Definite integrals help us with finding the area under a curve over a specific interval. It is more than computing an area, it involves understanding how the curve behaves across the interval. In simple terms, a definite integral lets us find the accumulated value of a function from one point to another. In our example, the given definite integral is \( \int_{1}^{e} \frac{\sqrt{\ln (x)}}{x} \ dx \) which means we look at the function within the limits 1 and \( e \).
The notation \( \int_{a}^{b} f(x) \, dx \) describes a process where we calculate this accumulation from point \( a \) to point \( b \).
The key significance of definite integrals is that they provide both limits, thus allowing for precise calculation of areas or accumulated quantities between these points.

The substitution method is like changing the view of our problem to make it simpler to solve. Sometimes the given integral is too complex directly. By substitution, we alter variables to get an easier form.
In our example, we used the substitution \( u = \ln(x) \). This changed the form of the integral to \( \int_{0}^{1} \sqrt{u} \, du \), a form that's easier to handle.
Working with this method usually involves:

• Choosing a substitution that simplifies the integral.
• Changing the differential accordingly, here \( du = \frac{1}{x} \, dx \).
• Adjusting the limits of integration to reflect the new variable, from \( (1, e) \) to \( (0, 1) \).

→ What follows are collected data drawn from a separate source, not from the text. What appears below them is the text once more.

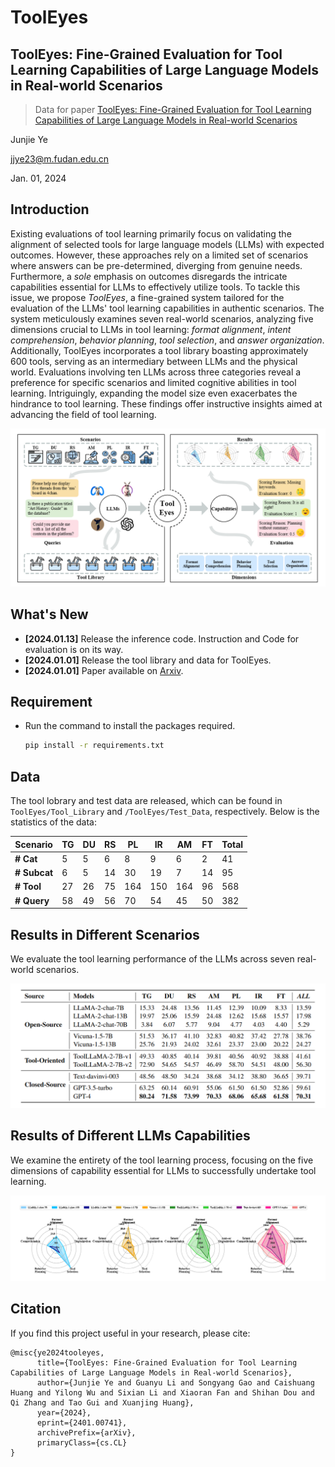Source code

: # ToolEyes

## ToolEyes: Fine-Grained Evaluation for Tool Learning Capabilities of Large Language Models in Real-world Scenarios

> Data for paper [ToolEyes: Fine-Grained Evaluation for Tool Learning Capabilities of Large Language Models in Real-world Scenarios](https://arxiv.org/abs/2401.00741)

Junjie Ye

jjye23@m.fudan.edu.cn

Jan. 01, 2024

## Introduction
Existing evaluations of tool learning primarily focus on validating the alignment of selected tools for large language models (LLMs) with expected outcomes. However, these approaches rely on a limited set of scenarios where answers can be pre-determined, diverging from genuine needs. Furthermore, a *sole* emphasis on outcomes disregards the intricate capabilities essential for LLMs to effectively utilize tools.
To tackle this issue, we propose *ToolEyes*, a fine-grained system tailored for the evaluation of the LLMs' tool learning capabilities in authentic scenarios. The system meticulously examines seven real-world scenarios, analyzing five dimensions crucial to LLMs in tool learning: *format alignment*, *intent comprehension*, *behavior planning*, *tool selection*, and *answer organization*.
Additionally, ToolEyes incorporates a tool library boasting approximately 600 tools, serving as an intermediary between LLMs and the physical world. Evaluations involving ten LLMs across three categories reveal a preference for specific scenarios and limited cognitive abilities in tool learning.
Intriguingly, expanding the model size even exacerbates the hindrance to tool learning.
These findings offer instructive insights aimed at advancing the field of tool learning.


<div>
<center>
<img src=Figures/ToolEyes.png>
</div>

## What's New

- **[2024.01.13]** Release the inference code. Instruction and Code for evaluation is on its way.
- **[2024.01.01]** Release the tool library and data for ToolEyes.
- **[2024.01.01]** Paper available on [Arxiv](https://arxiv.org/abs/2401.00741).


## Requirement
- Run the command to install the packages required.
    ```bash
    pip install -r requirements.txt
    ```

## Data
The tool lobrary and test data are released, which can be found in `ToolEyes/Tool_Library` and `/ToolEyes/Test_Data`, respectively. Below is the statistics of the data:

| **Scenario**      | **TG** | **DU** | **RS** | **PL** | **IR** | **AM** | **FT** | **Total** |
|-------------------|--------|--------|--------|--------|--------|--------|--------|-----------|
| **# Cat**         | 5      | 5      | 6      | 8      | 9      | 6      | 2      | 41        |
| **# Subcat**      | 6      | 5      | 14     | 30     | 19     | 7      | 14     | 95        |
| **# Tool**        | 27     | 26     | 75     | 164    | 150    | 164    | 96     | 568       |
| **# Query**       | 58     | 49     | 56     | 70     | 54     | 45     | 50     | 382       |


## Results in Different Scenarios

We evaluate the tool learning performance of the LLMs across seven real-world scenarios.

<div>
<center>
<img src=Figures/result-scenario.png>
</div>

## Results of Different LLMs Capabilities

We examine the entirety of the tool learning process, focusing on the five dimensions of capability essential for LLMs to successfully undertake tool learning.

<div>
<center>
<img src=Figures/result-capability.png>
</div>


## Citation
If you find this project useful in your research, please cite:
```
@misc{ye2024tooleyes,
      title={ToolEyes: Fine-Grained Evaluation for Tool Learning Capabilities of Large Language Models in Real-world Scenarios}, 
      author={Junjie Ye and Guanyu Li and Songyang Gao and Caishuang Huang and Yilong Wu and Sixian Li and Xiaoran Fan and Shihan Dou and Qi Zhang and Tao Gui and Xuanjing Huang},
      year={2024},
      eprint={2401.00741},
      archivePrefix={arXiv},
      primaryClass={cs.CL}
}
```
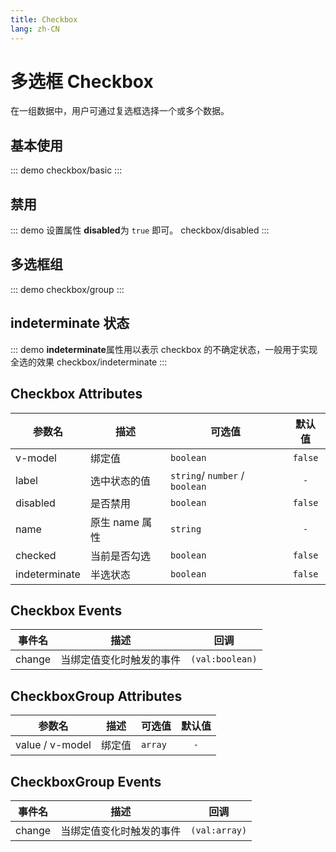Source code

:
 ```yaml
---
title: Checkbox
lang: zh-CN
---
```


# 多选框 Checkbox
在一组数据中，用户可通过复选框选择一个或多个数据。

## 基本使用

::: demo 
checkbox/basic
:::

## 禁用

::: demo 设置属性 **disabled**为 `true` 即可。
checkbox/disabled
:::

## 多选框组
::: demo 
checkbox/group
:::

## indeterminate 状态
::: demo **indeterminate**属性用以表示 checkbox 的不确定状态，一般用于实现全选的效果
checkbox/indeterminate
:::


## Checkbox Attributes
|参数名|描述|可选值|默认值|
|---|---|---|:---:|
|v-model|绑定值|`boolean`|`false`|
|label|选中状态的值|`string`/ `number` / `boolean` |`-`|
|disabled|是否禁用|`boolean`|`false`|
|name|原生 name 属性|`string`|`-`|
|checked|当前是否勾选|`boolean`|`false`|
|indeterminate|半选状态|`boolean`|`false`|

## Checkbox Events
|事件名|描述|回调|
|---|---|---|
|change|当绑定值变化时触发的事件|`(val:boolean)`|


## CheckboxGroup Attributes
|参数名|描述|可选值|默认值|
|---|---|---|:---:|
|value / v-model|绑定值|`array`|`-`|

## CheckboxGroup Events
|事件名|描述|回调|
|---|---|---|
|change|当绑定值变化时触发的事件|`(val:array)`|




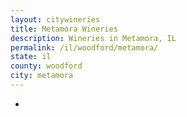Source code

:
 ```yaml
---
layout: citywineries
title: Metamora Wineries
description: Wineries in Metamora, IL
permalink: /il/woodford/metamora/
state: il
county: woodford
city: metamora
---
```

-
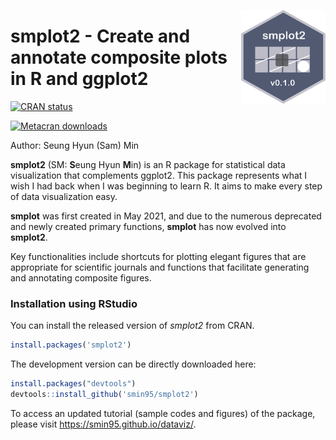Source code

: <p align="center">
  <img src="man/figures/logo.png" height="150px" width="135px" align="right">
  <h1><strong>smplot2</strong> - Create and annotate composite plots in R and ggplot2</h1>
</p>

[![CRAN status](https://www.r-pkg.org/badges/version/NGLVieweR)](https://CRAN.R-project.org/package=smplot2)

[![Metacran downloads](https://cranlogs.r-pkg.org/badges/grand-total/NGLVieweR)](https://cran.r-project.org/package=smplot2)

Author: Seung Hyun (Sam) Min

**smplot2** (SM: **S**eung Hyun **M**in) is an R package for statistical data visualization that complements ggplot2. This package represents what I wish I had back when I was beginning to learn R. It aims to make every step of data visualization easy.

**smplot** was first created in May 2021, and due to the numerous deprecated and newly created primary functions, **smplot** has now evolved into **smplot2**.

Key functionalities include shortcuts for plotting elegant figures that are appropriate for scientific journals and functions that facilitate generating and annotating composite figures.

### Installation using RStudio

You can install the released version of *smplot2* from CRAN.

```r
install.packages('smplot2')
```

The development version can be directly downloaded here:

``` r
install.packages("devtools")
devtools::install_github('smin95/smplot2')
```
 
To access an updated tutorial (sample codes and figures) of the package, please visit https://smin95.github.io/dataviz/.

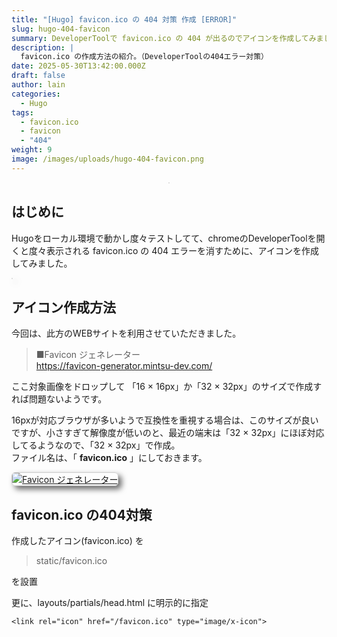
 ```yaml
---
title: "[Hugo] favicon.ico の 404 対策 作成 [ERROR]"
slug: hugo-404-favicon
summary: DeveloperToolで favicon.ico の 404 が出るのでアイコンを作成してみました
description: |
  favicon.ico の作成方法の紹介。（DeveloperToolの404エラー対策）
date: 2025-05-30T13:42:00.000Z
draft: false
author: lain
categories:
  - Hugo
tags:
  - favicon.ico
  - favicon
  - "404"
weight: 9
image: /images/uploads/hugo-404-favicon.png
---
```

<center>
<img src="/images/uploads/hugo-404-favicon.png" alt=""  loading="lazy" decoding="async" style="max-width:80%; height:auto; border:1px solid #ccc; border-radius:6px; " />
</center>

## はじめに

Hugoをローカル環境で動かし度々テストしてて、chromeのDeveloperToolを開くと度々表示される favicon.ico の 404 エラーを消すために、アイコンを作成してみました。


<a href="/images/uploads/developertool-favicon-error.jpg" target="_blank">
<img src="/images/uploads/developertool-favicon-error.jpg" alt=""  loading="lazy" decoding="async" style="max-width:80%; height:auto; border:1px solid #ccc; border-radius:6px; box-shadow: 5px 5px 10px #666" />
</a>



## アイコン作成方法

今回は、此方のWEBサイトを利用させていただきました。

> ■Favicon ジェネレーター<br>
> <https://favicon-generator.mintsu-dev.com/>

ここ対象画像をドロップして 「16 × 16px」か「32 × 32px」のサイズで作成すれば問題ないようです。

16pxが対応ブラウザが多いようで互換性を重視する場合は、このサイズが良いですが、小さすぎて解像度が低いのと、最近の端末は「32 × 32px」にほぼ対応してるようなので、「32 × 32px」で作成。<br>
ファイル名は、「 **favicon.ico** 」にしておきます。

 <a href="/images/uploads/favicon-generator.jpg" target="_blank">
<img src="/images/uploads/favicon-generator.jpg" alt="Favicon ジェネレーター"  loading="lazy" decoding="async" style="max-width:80%; height:auto; border:1px solid #ccc; border-radius:6px; box-shadow: 5px 5px 10px #666" />
</a>

## favicon.ico の404対策

作成したアイコン(favicon.ico) を

> static/favicon.ico

を設置

更に、layouts/partials/head.html に明示的に指定

```
<link rel="icon" href="/favicon.ico" type="image/x-icon">
```
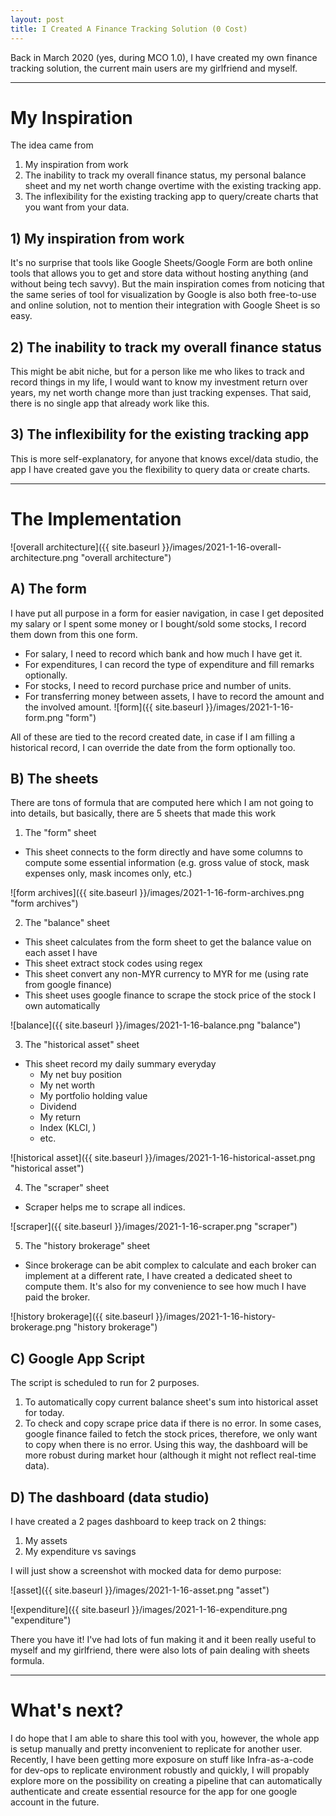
 ```yaml
---
layout: post
title: I Created A Finance Tracking Solution (0 Cost)
---
```


Back in March 2020 (yes, during MCO 1.0), I have created my own finance tracking solution, the current main users are my girlfriend and myself.  

----
# My Inspiration
The idea came from 
1. My inspiration from work
2. The inability to track my overall finance status, my personal balance sheet and my net worth change overtime with the existing tracking app.
3. The inflexibility for the existing tracking app to query/create charts that you want from your data.  
  
## 1) My inspiration from work
It's no surprise that tools like Google Sheets/Google Form are both online tools that allows you to get and store data without hosting anything (and without being tech savvy). But the main inspiration comes from noticing that the same series of tool for visualization by Google is also both free-to-use and online solution, not to mention their integration with Google Sheet is so easy.  
  
## 2) The inability to track my overall finance status
This might be abit niche, but for a person like me who likes to track and record things in my life, I would want to know my investment return over years, my net worth change more than just tracking expenses. That said, there is no single app that already work like this.  
  
## 3) The inflexibility for the existing tracking app
This is more self-explanatory, for anyone that knows excel/data studio, the app I have created gave you the flexibility to query data or create charts.  
  
----
# The Implementation

![overall architecture]({{ site.baseurl }}/images/2021-1-16-overall-architecture.png "overall architecture")  
  
## A) The form  
  
I have put all purpose in a form for easier navigation, in case I get deposited my salary or I spent some money or I bought/sold some stocks, I record them down from this one form.  
- For salary, I need to record which bank and how much I have get it.
- For expenditures, I can record the type of expenditure and fill remarks optionally.
- For stocks, I need to record purchase price and number of units.
- For transferring money between assets, I have to record the amount and the involved amount.
![form]({{ site.baseurl }}/images/2021-1-16-form.png "form")  
  
All of these are tied to the record created date, in case if I am filling a historical record, I can override the date from the form optionally too.  
  
## B) The sheets
There are tons of formula that are computed here which I am not going to into details, but basically, there are 5 sheets that made this work  
1. The "form" sheet  
- This sheet connects to the form directly and have some columns to compute some essential information (e.g. gross value of stock, mask expenses only, mask incomes only, etc.)    
  
![form archives]({{ site.baseurl }}/images/2021-1-16-form-archives.png "form archives")  
  
2. The "balance" sheet  
- This sheet calculates from the form sheet to get the balance value on each asset I have
- This sheet extract stock codes using regex
- This sheet convert any non-MYR currency to MYR for me (using rate from google finance)
- This sheet uses google finance to scrape the stock price of the stock I own automatically   
  
![balance]({{ site.baseurl }}/images/2021-1-16-balance.png "balance")  
  
3. The "historical asset" sheet  
- This sheet record my daily summary everyday 
  - My net buy position
  - My net worth
  - My portfolio holding value
  - Dividend
  - My return
  - Index (KLCI, )
  - etc.
  
![historical asset]({{ site.baseurl }}/images/2021-1-16-historical-asset.png "historical asset")  
  
4. The "scraper" sheet  
- Scraper helps me to scrape all indices.  
  
![scraper]({{ site.baseurl }}/images/2021-1-16-scraper.png "scraper")  
  
5. The "history brokerage" sheet  
- Since brokerage can be abit complex to calculate and each broker can implement at a different rate, I have created a dedicated sheet to compute them. It's also for my convenience to see how much I have paid the broker.  
  
![history brokerage]({{ site.baseurl }}/images/2021-1-16-history-brokerage.png "history brokerage")    
  
## C) Google App Script
The script is scheduled to run for 2 purposes.  
1. To automatically copy current balance sheet's sum into historical asset for today.
2. To check and copy scrape price data if there is no error. In some cases, google finance failed to fetch the stock prices, therefore, we only want to copy when there is no error. Using this way, the dashboard will be more robust during market hour (although it might not reflect real-time data).  
  
## D) The dashboard (data studio)
I have created a 2 pages dashboard to keep track on 2 things:  
1. My assets
2. My expenditure vs savings  
  
I will just show a screenshot with mocked data for demo purpose:  
  
![asset]({{ site.baseurl }}/images/2021-1-16-asset.png "asset")  
  
![expenditure]({{ site.baseurl }}/images/2021-1-16-expenditure.png "expenditure")  
  
There you have it! I've had lots of fun making it and it been really useful to myself and my girlfriend, there were also lots of pain dealing with sheets formula.  
  
----
# What's next?
I do hope that I am able to share this tool with you, however, the whole app is setup manually and pretty inconvenient to replicate for another user. Recently, I have been getting more exposure on stuff like Infra-as-a-code for dev-ops to replicate environment robustly and quickly, I will propably explore more on the possibility on creating a pipeline that can automatically authenticate and create essential resource for the app for one google account in the future.
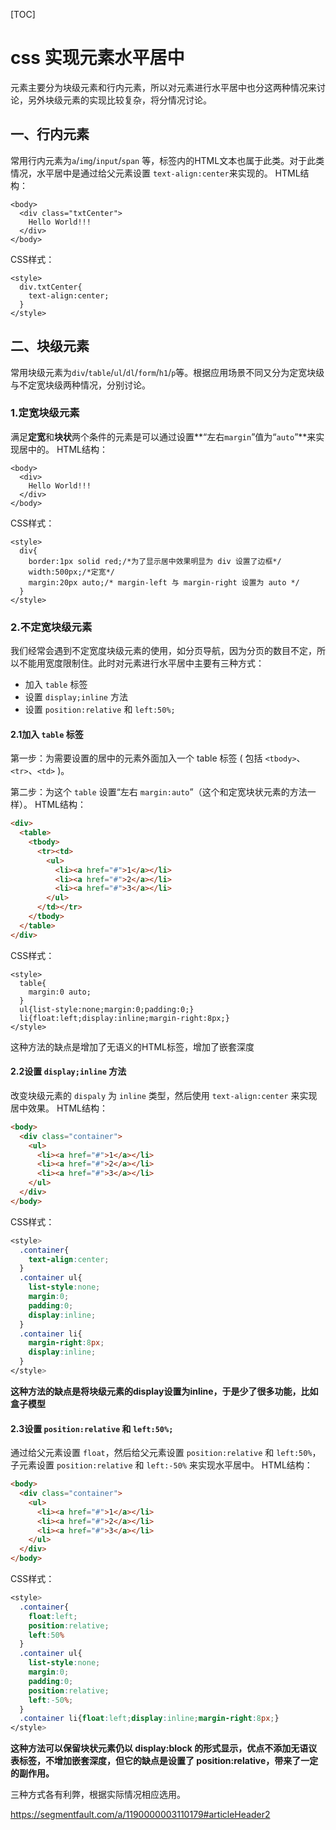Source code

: [TOC]



# css 实现元素水平居中

元素主要分为块级元素和行内元素，所以对元素进行水平居中也分这两种情况来讨论，另外块级元素的实现比较复杂，将分情况讨论。

## 一、行内元素

常用行内元素为`a`/`img`/`input`/`span` 等，标签内的HTML文本也属于此类。对于此类情况，水平居中是通过给父元素设置 `text-align:center`来实现的。
HTML结构：

```
<body>
  <div class="txtCenter">
    Hello World!!!
  </div>
</body>
```

CSS样式：

```
<style>
  div.txtCenter{
    text-align:center;
  }
</style>
```

## 二、块级元素

常用块级元素为`div`/`table`/`ul`/`dl`/`form`/`h1`/`p`等。根据应用场景不同又分为定宽块级与不定宽块级两种情况，分别讨论。

### 1.定宽块级元素

满足**定宽**和**块状**两个条件的元素是可以通过设置**“左右`margin`”值为“`auto`”**来实现居中的。
HTML结构：

```
<body>
  <div>
    Hello World!!!
  </div>
</body>
```

CSS样式：

```
<style>
  div{
    border:1px solid red;/*为了显示居中效果明显为 div 设置了边框*/
    width:500px;/*定宽*/
    margin:20px auto;/* margin-left 与 margin-right 设置为 auto */
  }
</style>
```

### 2.不定宽块级元素

我们经常会遇到不定宽度块级元素的使用，如分页导航，因为分页的数目不定，所以不能用宽度限制住。此时对元素进行水平居中主要有三种方式：

- 加入 `table` 标签
- 设置 `display;inline` 方法
- 设置 `position:relative` 和 `left:50%;`

#### 2.1加入 `table` 标签

第一步：为需要设置的居中的元素外面加入一个 table 标签 ( 包括 `<tbody>`、`<tr>`、`<td>` )。

第二步：为这个 `table` 设置“左右 `margin:auto`”（这个和定宽块状元素的方法一样）。
HTML结构：

```html
<div>
  <table>
    <tbody>
      <tr><td>
        <ul>
          <li><a href="#">1</a></li>
          <li><a href="#">2</a></li>
          <li><a href="#">3</a></li>
        </ul>
      </td></tr>
    </tbody>
  </table>
</div>
```

CSS样式：

```
<style>
  table{
    margin:0 auto;
  }
  ul{list-style:none;margin:0;padding:0;}
  li{float:left;display:inline;margin-right:8px;}
</style>
```

这种方法的缺点是增加了无语义的HTML标签，增加了嵌套深度

#### 2.2设置 `display;inline` 方法

改变块级元素的 `dispaly` 为 `inline` 类型，然后使用 `text-align:center` 来实现居中效果。
HTML结构：

```html
<body>
  <div class="container">
    <ul>
      <li><a href="#">1</a></li>
      <li><a href="#">2</a></li>
      <li><a href="#">3</a></li>
    </ul>
  </div>
</body>
```

CSS样式：

```css
<style>
  .container{
    text-align:center;
  }
  .container ul{
    list-style:none;
    margin:0;
    padding:0;
    display:inline;
  }
  .container li{
    margin-right:8px;
    display:inline;
  }
</style>
```

**这种方法的缺点是将块级元素的display设置为inline，于是少了很多功能，比如盒子模型**

#### 2.3设置 `position:relative` 和 `left:50%;`

通过给父元素设置 `float`，然后给父元素设置 `position:relative` 和 `left:50%`，子元素设置 `position:relative` 和 `left:-50%` 来实现水平居中。
HTML结构：

```html
<body>
  <div class="container">
    <ul>
      <li><a href="#">1</a></li>
      <li><a href="#">2</a></li>
      <li><a href="#">3</a></li>
    </ul>
  </div>
</body>
```

CSS样式：

```css
<style>
  .container{
    float:left;
    position:relative;
    left:50%
  }
  .container ul{
    list-style:none;
    margin:0;
    padding:0;
    position:relative;
    left:-50%;
  }
  .container li{float:left;display:inline;margin-right:8px;}
</style>
```

**这种方法可以保留块状元素仍以 display:block 的形式显示，优点不添加无语议表标签，不增加嵌套深度，但它的缺点是设置了 position:relative，带来了一定的副作用。**

三种方式各有利弊，根据实际情况相应选用。





https://segmentfault.com/a/1190000003110179#articleHeader2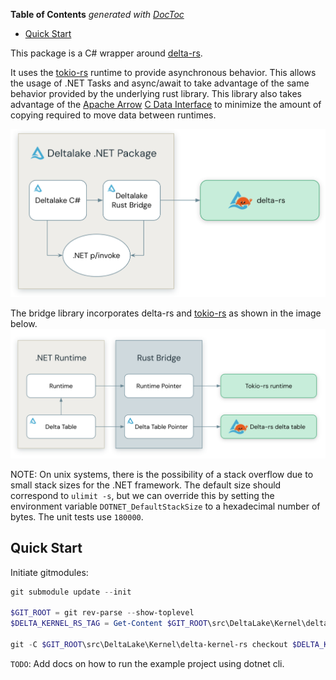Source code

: <!-- START doctoc generated TOC please keep comment here to allow auto update -->
<!-- DON'T EDIT THIS SECTION, INSTEAD RE-RUN doctoc TO UPDATE -->
**Table of Contents**  *generated with [DocToc](https://github.com/thlorenz/doctoc)*

- [Quick Start](#quick-start)

<!-- END doctoc generated TOC please keep comment here to allow auto update -->

This package is a C# wrapper around [delta-rs](https://github.com/delta-io/delta-rs/tree/rust-v0.17.0).

It uses the [tokio-rs](https://tokio.rs/) runtime to provide asynchronous behavior. This allows the usage of .NET Tasks and async/await to take advantage of the same behavior provided by the underlying rust library.
This library also takes advantage of the [Apache Arrow](https://github.com/apache/arrow/blob/main/csharp/README.md) [C Data Interface](https://arrow.apache.org/docs/format/CDataInterface.html) to minimize the amount of copying required to move data between runtimes.

![alt text](/media/images/delta-dot-net-pkg.png "Using a Rust bridge library with .NET p/invoke")

The bridge library incorporates delta-rs and [tokio-rs](https://tokio.rs/) as shown in the image below.
![alt text](/media/images/bridge-library.png "Rust bridge library with tokio")

NOTE: On unix systems, there is the possibility of a stack overflow due to small stack sizes for the .NET framework. The default size should correspond to `ulimit -s`, but we can override this by setting the environment variable `DOTNET_DefaultStackSize` to a hexadecimal number of bytes. The unit tests use `180000`.

## Quick Start

Initiate gitmodules:

```powershell
git submodule update --init

$GIT_ROOT = git rev-parse --show-toplevel
$DELTA_KERNEL_RS_TAG = Get-Content $GIT_ROOT\src\DeltaLake\Kernel\delta-kernel-rs.version.txt

git -C $GIT_ROOT\src\DeltaLake\Kernel\delta-kernel-rs checkout $DELTA_KERNEL_RS_TAG
```

`TODO`: Add docs on how to run the example project using dotnet cli.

The substitution essentially focuses on simplifying the integrand into something more familiar or easier to evaluate.

When dealing with definite integrals, the limits of integration indicate where we start and end the calculation. They define the boundaries of the area or accumulation we measure. For the given integral \( \int_{1}^{e} \frac{\sqrt{\ln (x)}}{x} \, dx \), the original limits \( x = 1 \) to \( x = e \) meant we evaluated the function from 1 to \( e \).
After the substitution, the limits changed too. These became \( u = 0 \) for \( x = 1 \), and \( u = 1 \) for \( x = e \).
The alteration of limits helps us keep the integrity of the integral even if we change the variable. Always ensure to adjust limits when employing substitution to ensure the results reflect the correct interval.

Antiderivatives, also known as indefinite integrals, are the reverse process of differentiation. To calculate an integral, we essentially find the antiderivative of the function. In our example, this was transforming \( u^{1/2} \) into its antiderivative \( \frac{2}{3}u^{3/2} \).
Once we have the antiderivative, we evaluate it with the limits of integration.
The steps generally involve:

• Finding the antiderivative of the simplified integrand.
• Applying the limits to evaluate the definite integral.
• Subtracting the lower limit value from the upper limit value as done with \( \frac{2}{3} - 0 \), which results in \( \frac{2}{3} \).

Antiderivatives form a crucial part of calculating definite integrals and understanding how the area or accumulation changes over a specified interval.